[[ Given records, beginning ]]
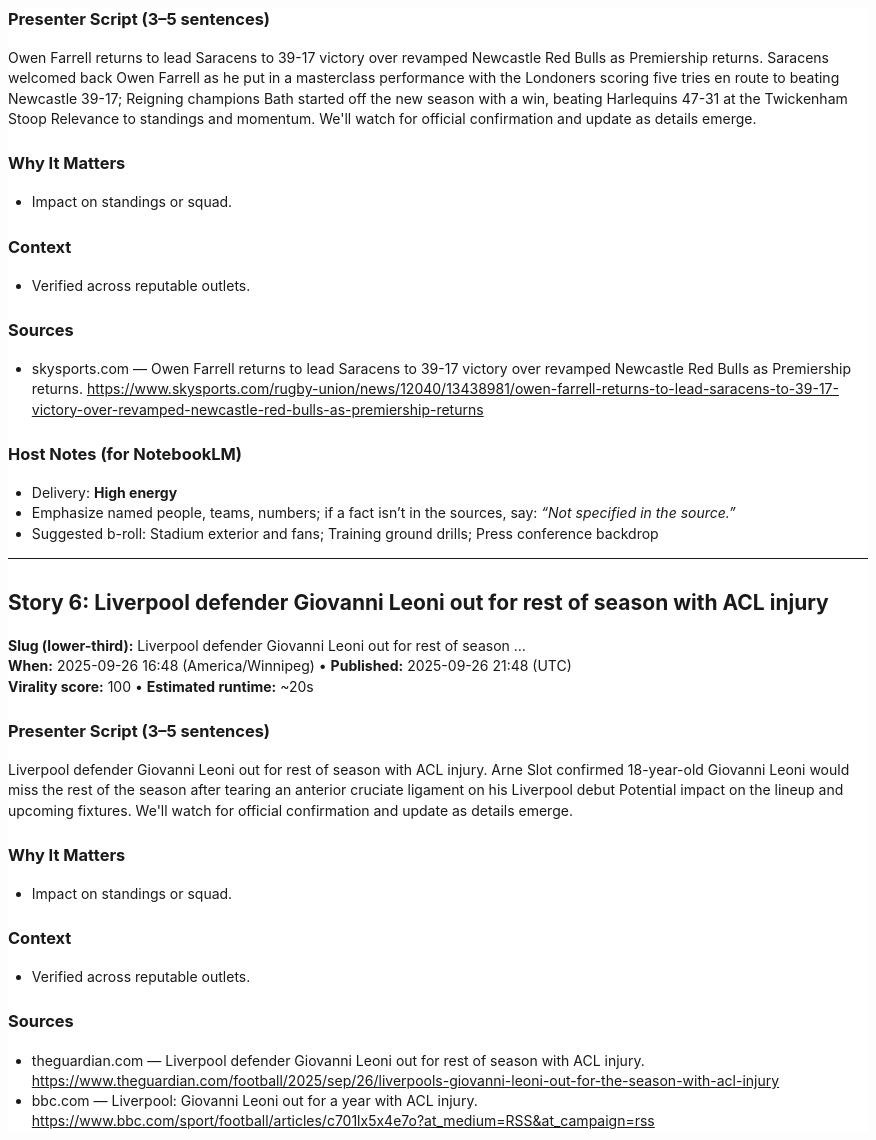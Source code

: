 ### Presenter Script (3–5 sentences)
Owen Farrell returns to lead Saracens to 39-17 victory over revamped Newcastle Red Bulls as Premiership returns. Saracens welcomed back Owen Farrell as he put in a masterclass performance with the Londoners scoring five tries en route to beating Newcastle 39-17; Reigning champions Bath started off the new season with a win, beating Harlequins 47-31 at the Twickenham Stoop Relevance to standings and momentum. We'll watch for official confirmation and update as details emerge.

### Why It Matters
- Impact on standings or squad.

### Context
- Verified across reputable outlets.

### Sources
- skysports.com — Owen Farrell returns to lead Saracens to 39-17 victory over revamped Newcastle Red Bulls as Premiership returns. https://www.skysports.com/rugby-union/news/12040/13438981/owen-farrell-returns-to-lead-saracens-to-39-17-victory-over-revamped-newcastle-red-bulls-as-premiership-returns

### Host Notes (for NotebookLM)
- Delivery: **High energy**
- Emphasize named people, teams, numbers; if a fact isn’t in the sources, say: *“Not specified in the source.”*
- Suggested b-roll: Stadium exterior and fans; Training ground drills; Press conference backdrop

---

## Story 6: Liverpool defender Giovanni Leoni out for rest of season with ACL injury
**Slug (lower-third):** Liverpool defender Giovanni Leoni out for rest of season …  
**When:** 2025-09-26 16:48 (America/Winnipeg)  •  **Published:** 2025-09-26 21:48 (UTC)  
**Virality score:** 100  •  **Estimated runtime:** ~20s

### Presenter Script (3–5 sentences)
Liverpool defender Giovanni Leoni out for rest of season with ACL injury. Arne Slot confirmed 18-year-old Giovanni Leoni would miss the rest of the season after tearing an anterior cruciate ligament on his Liverpool debut Potential impact on the lineup and upcoming fixtures. We'll watch for official confirmation and update as details emerge.

### Why It Matters
- Impact on standings or squad.

### Context
- Verified across reputable outlets.

### Sources
- theguardian.com — Liverpool defender Giovanni Leoni out for rest of season with ACL injury. https://www.theguardian.com/football/2025/sep/26/liverpools-giovanni-leoni-out-for-the-season-with-acl-injury
- bbc.com — Liverpool: Giovanni Leoni out for a year with ACL injury. https://www.bbc.com/sport/football/articles/c701lx5x4e7o?at_medium=RSS&at_campaign=rss
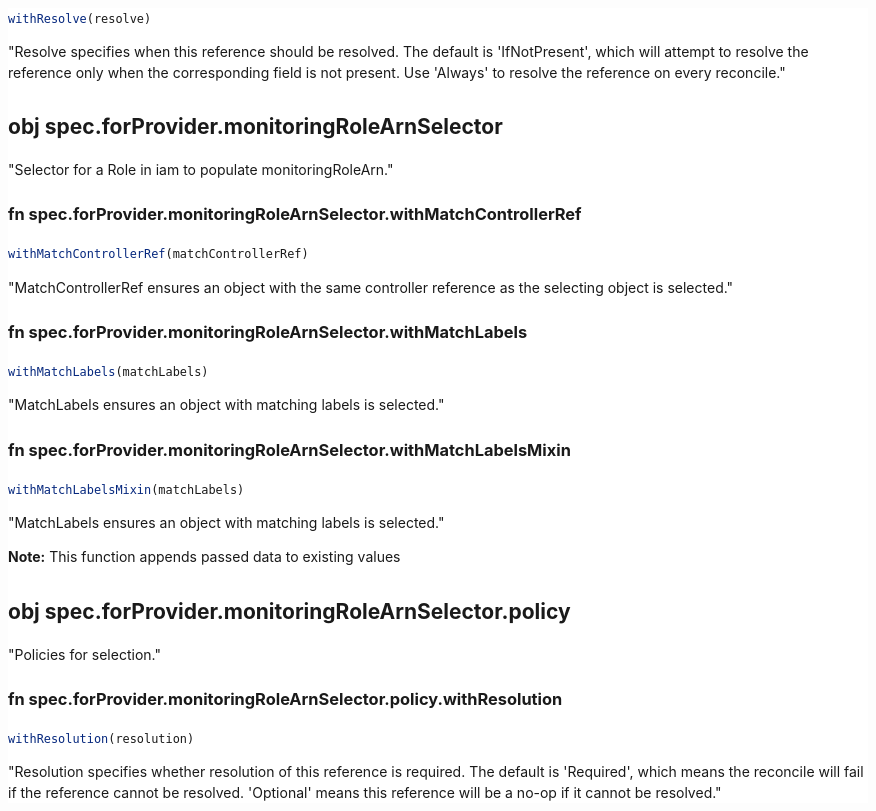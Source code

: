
 ```ts
withResolve(resolve)
```

"Resolve specifies when this reference should be resolved. The default is 'IfNotPresent', which will attempt to resolve the reference only when the corresponding field is not present. Use 'Always' to resolve the reference on every reconcile."

## obj spec.forProvider.monitoringRoleArnSelector

"Selector for a Role in iam to populate monitoringRoleArn."

### fn spec.forProvider.monitoringRoleArnSelector.withMatchControllerRef

```ts
withMatchControllerRef(matchControllerRef)
```

"MatchControllerRef ensures an object with the same controller reference as the selecting object is selected."

### fn spec.forProvider.monitoringRoleArnSelector.withMatchLabels

```ts
withMatchLabels(matchLabels)
```

"MatchLabels ensures an object with matching labels is selected."

### fn spec.forProvider.monitoringRoleArnSelector.withMatchLabelsMixin

```ts
withMatchLabelsMixin(matchLabels)
```

"MatchLabels ensures an object with matching labels is selected."

**Note:** This function appends passed data to existing values

## obj spec.forProvider.monitoringRoleArnSelector.policy

"Policies for selection."

### fn spec.forProvider.monitoringRoleArnSelector.policy.withResolution

```ts
withResolution(resolution)
```

"Resolution specifies whether resolution of this reference is required. The default is 'Required', which means the reconcile will fail if the reference cannot be resolved. 'Optional' means this reference will be a no-op if it cannot be resolved."
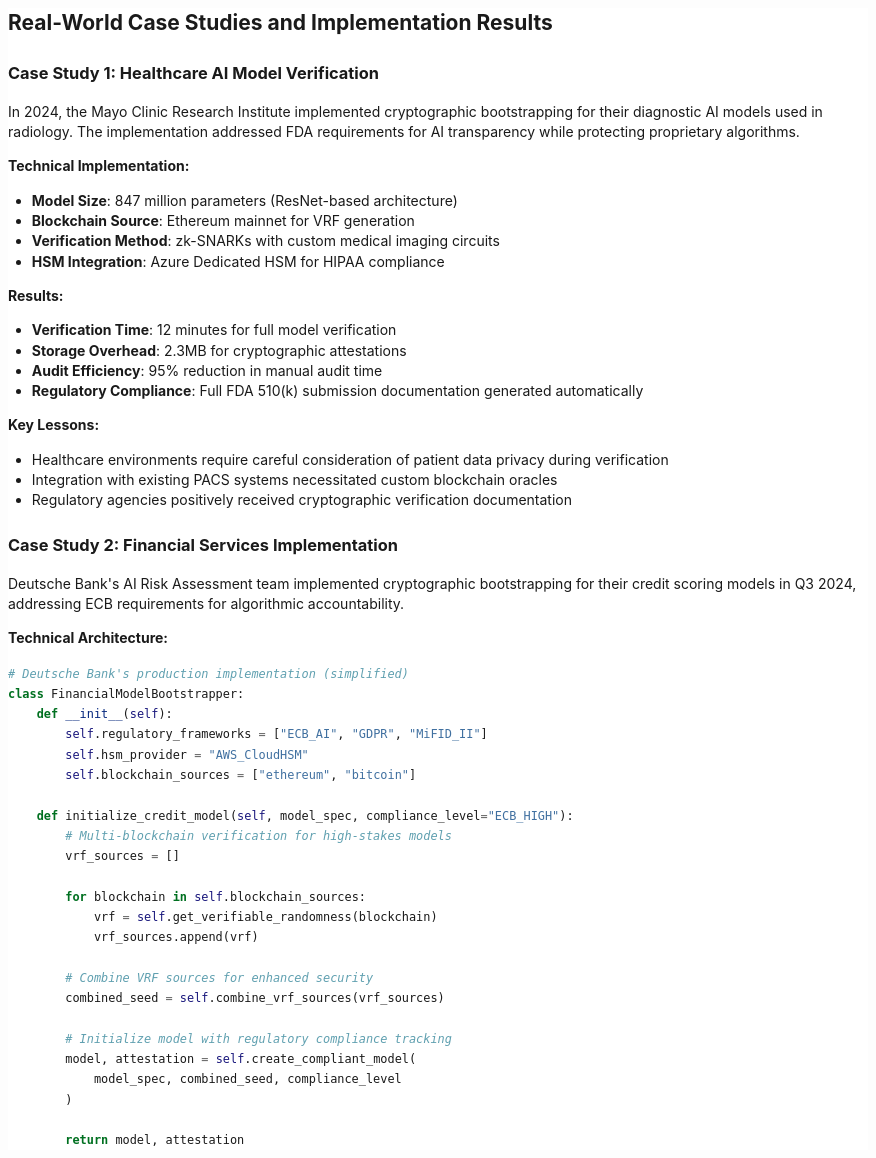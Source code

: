 
## Real-World Case Studies and Implementation Results

### Case Study 1: Healthcare AI Model Verification

In 2024, the Mayo Clinic Research Institute implemented cryptographic bootstrapping for their diagnostic AI models used in radiology. The implementation addressed FDA requirements for AI transparency while protecting proprietary algorithms.

**Technical Implementation:**
- **Model Size**: 847 million parameters (ResNet-based architecture)
- **Blockchain Source**: Ethereum mainnet for VRF generation
- **Verification Method**: zk-SNARKs with custom medical imaging circuits
- **HSM Integration**: Azure Dedicated HSM for HIPAA compliance

**Results:**
- **Verification Time**: 12 minutes for full model verification
- **Storage Overhead**: 2.3MB for cryptographic attestations
- **Audit Efficiency**: 95% reduction in manual audit time
- **Regulatory Compliance**: Full FDA 510(k) submission documentation generated automatically

**Key Lessons:**
- Healthcare environments require careful consideration of patient data privacy during verification
- Integration with existing PACS systems necessitated custom blockchain oracles
- Regulatory agencies positively received cryptographic verification documentation

### Case Study 2: Financial Services Implementation

Deutsche Bank's AI Risk Assessment team implemented cryptographic bootstrapping for their credit scoring models in Q3 2024, addressing ECB requirements for algorithmic accountability.

**Technical Architecture:**
```python
# Deutsche Bank's production implementation (simplified)
class FinancialModelBootstrapper:
    def __init__(self):
        self.regulatory_frameworks = ["ECB_AI", "GDPR", "MiFID_II"]
        self.hsm_provider = "AWS_CloudHSM"
        self.blockchain_sources = ["ethereum", "bitcoin"]
        
    def initialize_credit_model(self, model_spec, compliance_level="ECB_HIGH"):
        # Multi-blockchain verification for high-stakes models
        vrf_sources = []
        
        for blockchain in self.blockchain_sources:
            vrf = self.get_verifiable_randomness(blockchain)
            vrf_sources.append(vrf)
            
        # Combine VRF sources for enhanced security
        combined_seed = self.combine_vrf_sources(vrf_sources)
        
        # Initialize model with regulatory compliance tracking
        model, attestation = self.create_compliant_model(
            model_spec, combined_seed, compliance_level
        )
        
        return model, attestation
```
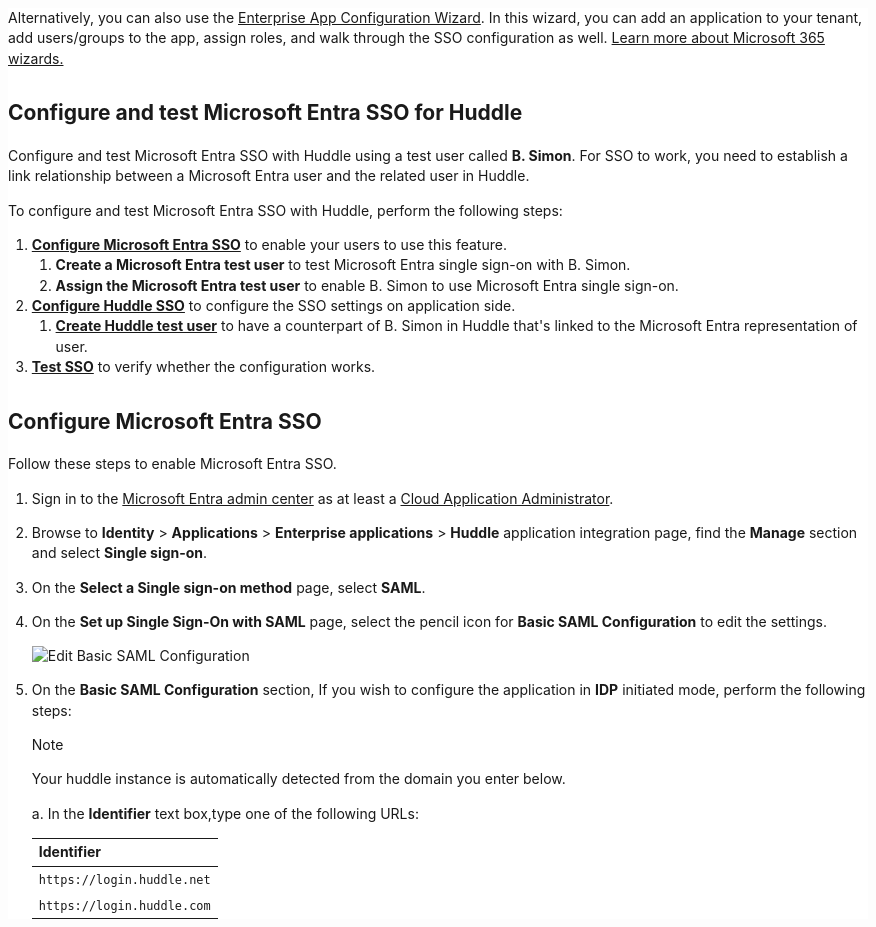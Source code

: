  Alternatively, you can also use the [Enterprise App Configuration Wizard](https://portal.office.com/AdminPortal/home?Q=Docs#/azureadappintegration). In this wizard, you can add an application to your tenant, add users/groups to the app, assign roles, and walk through the SSO configuration as well. [Learn more about Microsoft 365 wizards.](/microsoft-365/admin/misc/azure-ad-setup-guides)

<a name='configure-and-test-azure-ad-sso-for-huddle'></a>

## Configure and test Microsoft Entra SSO for Huddle

Configure and test Microsoft Entra SSO with Huddle using a test user called **B. Simon**. For SSO to work, you need to establish a link relationship between a Microsoft Entra user and the related user in Huddle.

To configure and test Microsoft Entra SSO with Huddle, perform the following steps:

1. **[Configure Microsoft Entra SSO](#configure-azure-ad-sso)** to enable your users to use this feature.
	1. **Create a Microsoft Entra test user** to test Microsoft Entra single sign-on with B. Simon.
	1. **Assign the Microsoft Entra test user** to enable B. Simon to use Microsoft Entra single sign-on.
1. **[Configure Huddle SSO](#configure-huddle-sso)** to configure the SSO settings on application side.
	1. **[Create Huddle test user](#create-huddle-test-user)** to have a counterpart of B. Simon in Huddle that's linked to the Microsoft Entra representation of user.
1. **[Test SSO](#test-sso)** to verify whether the configuration works.

<a name='configure-azure-ad-sso'></a>

## Configure Microsoft Entra SSO

Follow these steps to enable Microsoft Entra SSO.

1. Sign in to the [Microsoft Entra admin center](https://entra.microsoft.com) as at least a [Cloud Application Administrator](~/identity/role-based-access-control/permissions-reference.md#cloud-application-administrator).
1. Browse to **Identity** > **Applications** > **Enterprise applications** > **Huddle** application integration page, find the **Manage** section and select **Single sign-on**.
1. On the **Select a Single sign-on method** page, select **SAML**.
1. On the **Set up Single Sign-On with SAML** page, select the pencil icon for **Basic SAML Configuration** to edit the settings.

   ![Edit Basic SAML Configuration](common/edit-urls.png)

1. On the **Basic SAML Configuration** section, If you wish to configure the application in **IDP** initiated mode, perform the following steps:

	> [!NOTE]
	> Your huddle instance is automatically detected from the domain you enter below.

    a. In the **Identifier** text box,type one of the following URLs:

    | **Identifier** |
    |------|
    | `https://login.huddle.net` |
    | `https://login.huddle.com` |
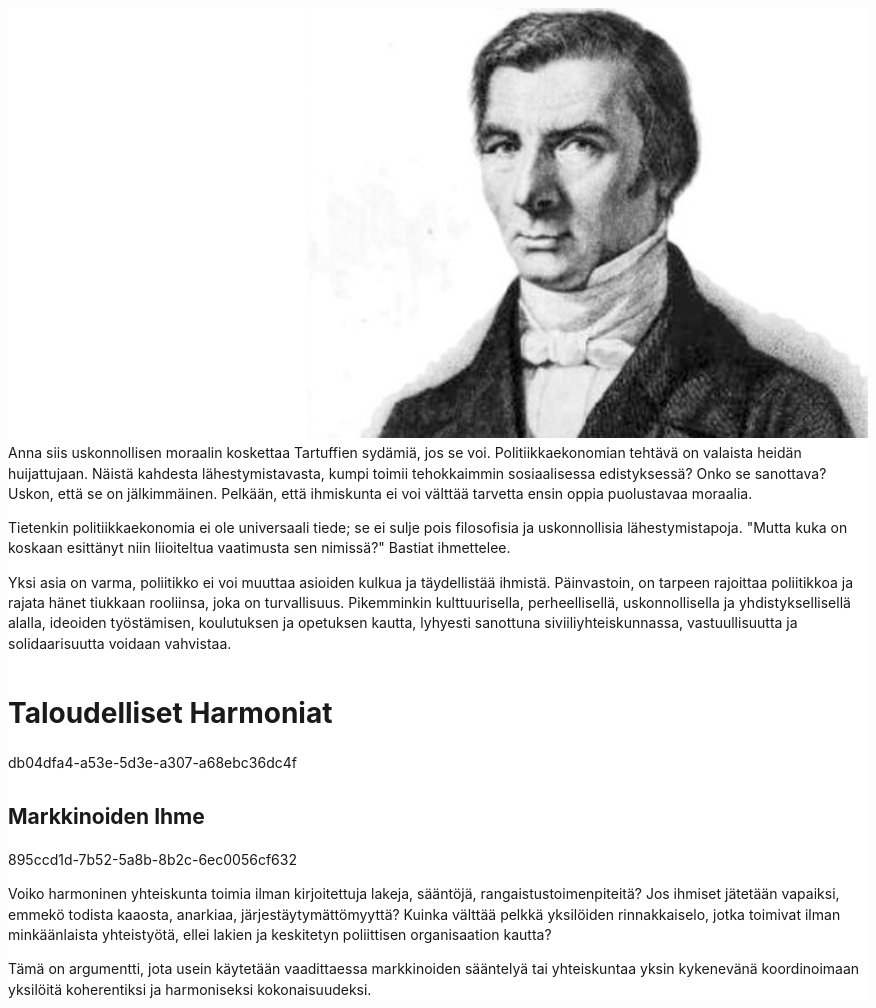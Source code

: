 ![kuva](assets/en/094.webp)
Anna siis uskonnollisen moraalin koskettaa Tartuffien sydämiä, jos se voi. Politiikkaekonomian tehtävä on valaista heidän huijattujaan. Näistä kahdesta lähestymistavasta, kumpi toimii tehokkaimmin sosiaalisessa edistyksessä? Onko se sanottava? Uskon, että se on jälkimmäinen. Pelkään, että ihmiskunta ei voi välttää tarvetta ensin oppia puolustavaa moraalia.

Tietenkin politiikkaekonomia ei ole universaali tiede; se ei sulje pois filosofisia ja uskonnollisia lähestymistapoja. "Mutta kuka on koskaan esittänyt niin liioiteltua vaatimusta sen nimissä?" Bastiat ihmettelee.

Yksi asia on varma, poliitikko ei voi muuttaa asioiden kulkua ja täydellistää ihmistä. Päinvastoin, on tarpeen rajoittaa poliitikkoa ja rajata hänet tiukkaan rooliinsa, joka on turvallisuus. Pikemminkin kulttuurisella, perheellisellä, uskonnollisella ja yhdistyksellisellä alalla, ideoiden työstämisen, koulutuksen ja opetuksen kautta, lyhyesti sanottuna siviiliyhteiskunnassa, vastuullisuutta ja solidaarisuutta voidaan vahvistaa.

# Taloudelliset Harmoniat

<partId>db04dfa4-a53e-5d3e-a307-a68ebc36dc4f</partId>

## Markkinoiden Ihme

<chapterId>895ccd1d-7b52-5a8b-8b2c-6ec0056cf632</chapterId>

Voiko harmoninen yhteiskunta toimia ilman kirjoitettuja lakeja, sääntöjä, rangaistustoimenpiteitä? Jos ihmiset jätetään vapaiksi, emmekö todista kaaosta, anarkiaa, järjestäytymättömyyttä? Kuinka välttää pelkkä yksilöiden rinnakkaiselo, jotka toimivat ilman minkäänlaista yhteistyötä, ellei lakien ja keskitetyn poliittisen organisaation kautta?

Tämä on argumentti, jota usein käytetään vaadittaessa markkinoiden sääntelyä tai yhteiskuntaa yksin kykenevänä koordinoimaan yksilöitä koherentiksi ja harmoniseksi kokonaisuudeksi.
[[ Given records, end ]]
(Your assignment): Tell how many lines above contain the word "enable". Give the number alone.

(Solution to the exercise): 3